How a Single Line of Code Slowed Down a 24-Core Server

2023/06/18

This article was written by an AI 🤖. The original article can be found here. If you want to learn more about how this works, check out our repo.

The author of this article shares their experience with a program they wrote for a pleasingly parallel problem, where each thread does its own independent piece of work, and the threads don’t need to coordinate except joining the results at the end. They benchmarked it on a laptop first and found out it scaled nearly perfectly on all of the 4 available cores. However, when they ran it on a big, fancy, multiprocessor machine, expecting even better performance, it actually ran slower than the laptop, no matter how many cores they gave it.

The author explains that they were working on a Cassandra benchmarking tool called Latte, which is probably the most efficient Cassandra benchmarking tool in terms of CPU and memory use. The tool generates data and executes a bunch of asynchronous CQL statements against Cassandra, and then records how long each iteration took. Finally, it makes a statistical analysis and displays it in various forms.
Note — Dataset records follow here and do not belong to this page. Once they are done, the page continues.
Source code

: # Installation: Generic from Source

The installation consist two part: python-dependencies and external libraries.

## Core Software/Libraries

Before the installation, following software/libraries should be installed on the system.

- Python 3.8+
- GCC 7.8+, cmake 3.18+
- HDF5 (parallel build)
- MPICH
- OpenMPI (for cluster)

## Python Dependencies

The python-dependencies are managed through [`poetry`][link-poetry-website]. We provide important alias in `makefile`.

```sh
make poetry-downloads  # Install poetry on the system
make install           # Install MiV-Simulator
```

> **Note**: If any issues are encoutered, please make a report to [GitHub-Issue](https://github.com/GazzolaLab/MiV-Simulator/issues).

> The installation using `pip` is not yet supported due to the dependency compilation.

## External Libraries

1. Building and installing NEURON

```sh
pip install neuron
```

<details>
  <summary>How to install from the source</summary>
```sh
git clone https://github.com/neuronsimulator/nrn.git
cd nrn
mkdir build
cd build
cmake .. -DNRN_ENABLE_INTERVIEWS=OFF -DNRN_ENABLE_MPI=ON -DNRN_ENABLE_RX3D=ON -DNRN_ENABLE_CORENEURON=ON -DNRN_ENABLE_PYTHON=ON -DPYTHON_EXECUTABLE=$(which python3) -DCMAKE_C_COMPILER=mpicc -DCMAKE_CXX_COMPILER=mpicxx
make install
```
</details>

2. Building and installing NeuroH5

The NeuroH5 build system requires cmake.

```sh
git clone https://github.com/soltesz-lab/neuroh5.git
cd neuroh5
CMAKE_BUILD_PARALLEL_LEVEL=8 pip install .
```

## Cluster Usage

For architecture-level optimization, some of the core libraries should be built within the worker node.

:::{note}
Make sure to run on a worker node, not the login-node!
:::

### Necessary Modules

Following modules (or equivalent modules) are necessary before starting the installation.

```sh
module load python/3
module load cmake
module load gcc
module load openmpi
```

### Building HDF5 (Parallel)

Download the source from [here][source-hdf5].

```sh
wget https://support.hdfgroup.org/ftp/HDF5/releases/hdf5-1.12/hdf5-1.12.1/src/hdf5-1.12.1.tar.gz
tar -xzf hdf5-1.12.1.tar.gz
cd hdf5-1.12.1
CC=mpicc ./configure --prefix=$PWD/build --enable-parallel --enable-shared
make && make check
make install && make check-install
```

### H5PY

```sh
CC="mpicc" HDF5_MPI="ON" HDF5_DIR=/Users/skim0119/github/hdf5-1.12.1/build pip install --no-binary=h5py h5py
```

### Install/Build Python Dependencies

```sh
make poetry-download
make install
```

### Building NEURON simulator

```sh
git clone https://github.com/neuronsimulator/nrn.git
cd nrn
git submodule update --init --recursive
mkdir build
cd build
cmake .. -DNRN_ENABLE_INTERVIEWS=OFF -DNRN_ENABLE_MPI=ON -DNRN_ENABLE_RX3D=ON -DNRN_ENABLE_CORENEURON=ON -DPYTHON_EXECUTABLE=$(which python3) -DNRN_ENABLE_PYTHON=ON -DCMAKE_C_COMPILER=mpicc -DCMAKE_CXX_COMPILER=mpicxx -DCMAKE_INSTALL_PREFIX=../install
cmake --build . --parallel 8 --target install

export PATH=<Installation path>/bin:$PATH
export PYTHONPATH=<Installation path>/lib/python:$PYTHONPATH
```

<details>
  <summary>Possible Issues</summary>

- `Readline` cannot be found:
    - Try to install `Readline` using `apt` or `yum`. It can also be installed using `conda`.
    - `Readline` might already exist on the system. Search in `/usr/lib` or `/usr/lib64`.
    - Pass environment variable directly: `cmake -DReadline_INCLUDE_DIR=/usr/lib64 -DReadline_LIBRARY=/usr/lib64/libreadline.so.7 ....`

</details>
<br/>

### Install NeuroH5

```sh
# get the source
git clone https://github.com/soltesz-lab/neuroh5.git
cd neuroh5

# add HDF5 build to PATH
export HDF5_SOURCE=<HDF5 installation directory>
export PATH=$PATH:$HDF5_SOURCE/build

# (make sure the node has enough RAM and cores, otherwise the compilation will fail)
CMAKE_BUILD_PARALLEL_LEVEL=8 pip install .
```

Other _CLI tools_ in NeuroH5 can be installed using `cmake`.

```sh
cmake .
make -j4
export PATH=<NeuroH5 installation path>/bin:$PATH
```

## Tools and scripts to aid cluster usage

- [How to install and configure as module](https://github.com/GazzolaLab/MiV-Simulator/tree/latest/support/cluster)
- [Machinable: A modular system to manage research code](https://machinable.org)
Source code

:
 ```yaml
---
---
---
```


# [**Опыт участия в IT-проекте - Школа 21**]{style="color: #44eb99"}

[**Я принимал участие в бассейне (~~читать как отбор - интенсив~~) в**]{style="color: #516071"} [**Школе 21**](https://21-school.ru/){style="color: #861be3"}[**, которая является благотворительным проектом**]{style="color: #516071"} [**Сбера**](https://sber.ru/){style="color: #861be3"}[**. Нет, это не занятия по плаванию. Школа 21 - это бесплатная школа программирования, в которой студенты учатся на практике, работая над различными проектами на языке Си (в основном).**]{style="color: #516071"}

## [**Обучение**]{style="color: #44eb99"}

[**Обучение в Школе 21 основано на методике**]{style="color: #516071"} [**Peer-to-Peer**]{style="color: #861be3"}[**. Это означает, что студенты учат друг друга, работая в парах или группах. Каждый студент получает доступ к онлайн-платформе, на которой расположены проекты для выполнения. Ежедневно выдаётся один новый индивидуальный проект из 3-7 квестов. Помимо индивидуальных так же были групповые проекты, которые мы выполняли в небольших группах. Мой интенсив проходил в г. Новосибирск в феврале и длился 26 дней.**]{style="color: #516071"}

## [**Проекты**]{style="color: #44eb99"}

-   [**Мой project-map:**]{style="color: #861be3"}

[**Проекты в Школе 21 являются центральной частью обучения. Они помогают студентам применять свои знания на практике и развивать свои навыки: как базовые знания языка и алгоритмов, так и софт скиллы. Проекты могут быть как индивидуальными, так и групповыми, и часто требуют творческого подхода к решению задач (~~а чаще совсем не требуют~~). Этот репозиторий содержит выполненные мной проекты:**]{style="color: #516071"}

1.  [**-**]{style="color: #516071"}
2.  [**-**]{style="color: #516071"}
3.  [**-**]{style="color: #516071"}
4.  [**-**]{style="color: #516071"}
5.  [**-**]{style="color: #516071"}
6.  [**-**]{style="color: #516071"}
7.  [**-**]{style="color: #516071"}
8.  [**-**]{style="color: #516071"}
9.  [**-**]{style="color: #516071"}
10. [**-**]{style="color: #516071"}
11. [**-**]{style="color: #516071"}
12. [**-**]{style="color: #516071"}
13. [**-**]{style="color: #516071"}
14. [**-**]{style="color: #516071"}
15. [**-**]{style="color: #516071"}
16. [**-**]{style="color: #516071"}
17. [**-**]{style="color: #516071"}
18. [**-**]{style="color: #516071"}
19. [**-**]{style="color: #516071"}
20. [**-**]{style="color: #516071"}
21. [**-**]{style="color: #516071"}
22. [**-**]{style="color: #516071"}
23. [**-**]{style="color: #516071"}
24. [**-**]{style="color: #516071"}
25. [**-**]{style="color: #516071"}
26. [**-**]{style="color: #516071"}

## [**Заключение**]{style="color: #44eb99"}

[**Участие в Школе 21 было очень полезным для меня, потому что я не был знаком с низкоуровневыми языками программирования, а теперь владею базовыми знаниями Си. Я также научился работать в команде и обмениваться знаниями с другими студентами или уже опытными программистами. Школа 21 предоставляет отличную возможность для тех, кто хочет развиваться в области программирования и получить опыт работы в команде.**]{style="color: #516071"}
The author then goes on to explain how benchmarking is a very pleasant problem to parallelize, and how it can be fairly trivially called from multiple threads. They have previously blogged about how to achieve this in Rust.

However, the author discovered that a single line of code was causing the program to run slower on the multiprocessor machine. They found that the problem was due to false sharing, where two threads are accessing different variables that happen to be on the same cache line. This causes the cache line to be invalidated and reloaded frequently, which slows down the program.

The author then goes on to explain how they fixed the problem by adding padding to the struct to ensure that each variable was on its own cache line. They also provide code snippets to demonstrate the problem and the solution.

This article highlights the importance of understanding the underlying hardware when writing parallel programs, and how a single line of code can have a significant impact on performance. It also provides valuable insights into how to avoid false sharing in Rust.